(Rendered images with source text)

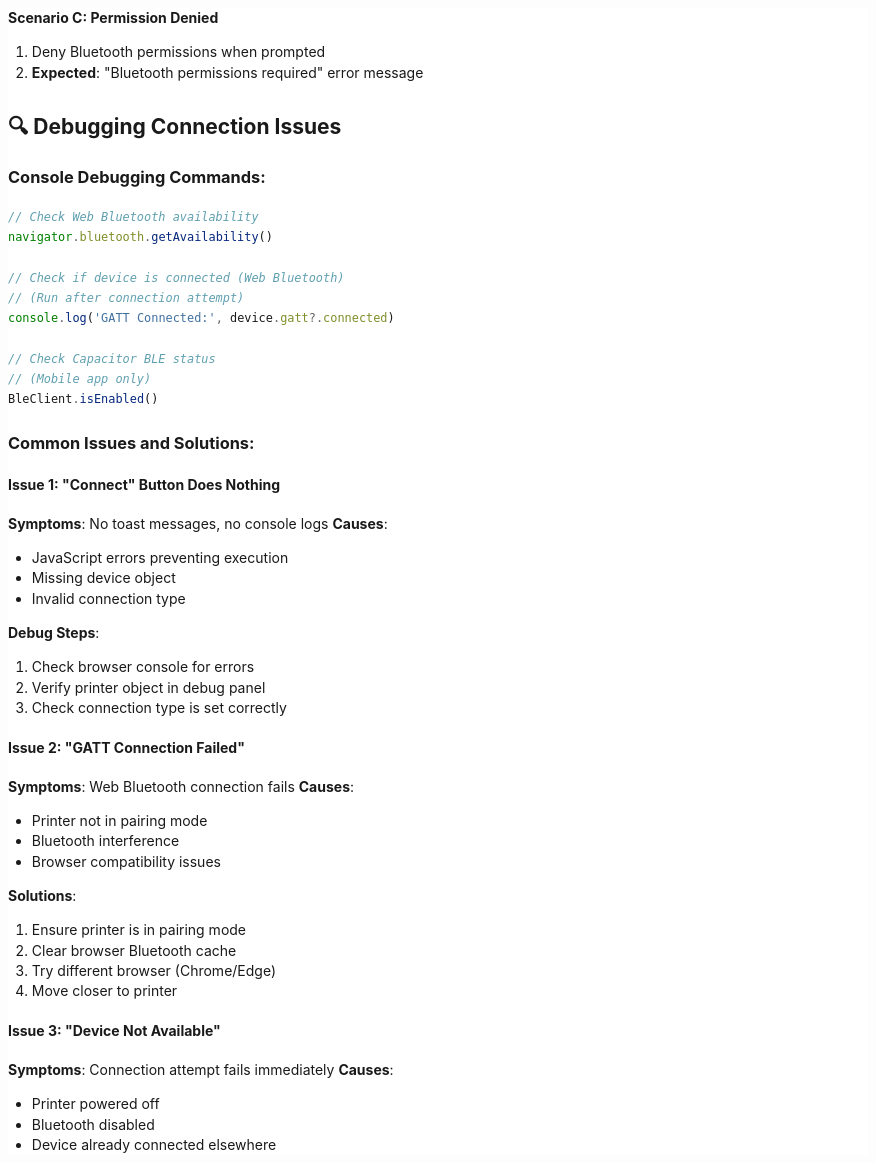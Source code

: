**Scenario C: Permission Denied**
1. Deny Bluetooth permissions when prompted
2. **Expected**: "Bluetooth permissions required" error message

## 🔍 **Debugging Connection Issues**

### **Console Debugging Commands:**
```javascript
// Check Web Bluetooth availability
navigator.bluetooth.getAvailability()

// Check if device is connected (Web Bluetooth)
// (Run after connection attempt)
console.log('GATT Connected:', device.gatt?.connected)

// Check Capacitor BLE status
// (Mobile app only)
BleClient.isEnabled()
```

### **Common Issues and Solutions:**

#### **Issue 1: "Connect" Button Does Nothing**
**Symptoms**: No toast messages, no console logs
**Causes**: 
- JavaScript errors preventing execution
- Missing device object
- Invalid connection type

**Debug Steps**:
1. Check browser console for errors
2. Verify printer object in debug panel
3. Check connection type is set correctly

#### **Issue 2: "GATT Connection Failed"**
**Symptoms**: Web Bluetooth connection fails
**Causes**:
- Printer not in pairing mode
- Bluetooth interference
- Browser compatibility issues

**Solutions**:
1. Ensure printer is in pairing mode
2. Clear browser Bluetooth cache
3. Try different browser (Chrome/Edge)
4. Move closer to printer

#### **Issue 3: "Device Not Available"**
**Symptoms**: Connection attempt fails immediately
**Causes**:
- Printer powered off
- Bluetooth disabled
- Device already connected elsewhere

§ Problem to work on:
All lines in the records above that contain "connected" are to be reported.

§ Your response:
// Check if device is connected (Web Bluetooth)
console.log('GATT Connected:', device.gatt?.connected)
- Device already connected elsewhere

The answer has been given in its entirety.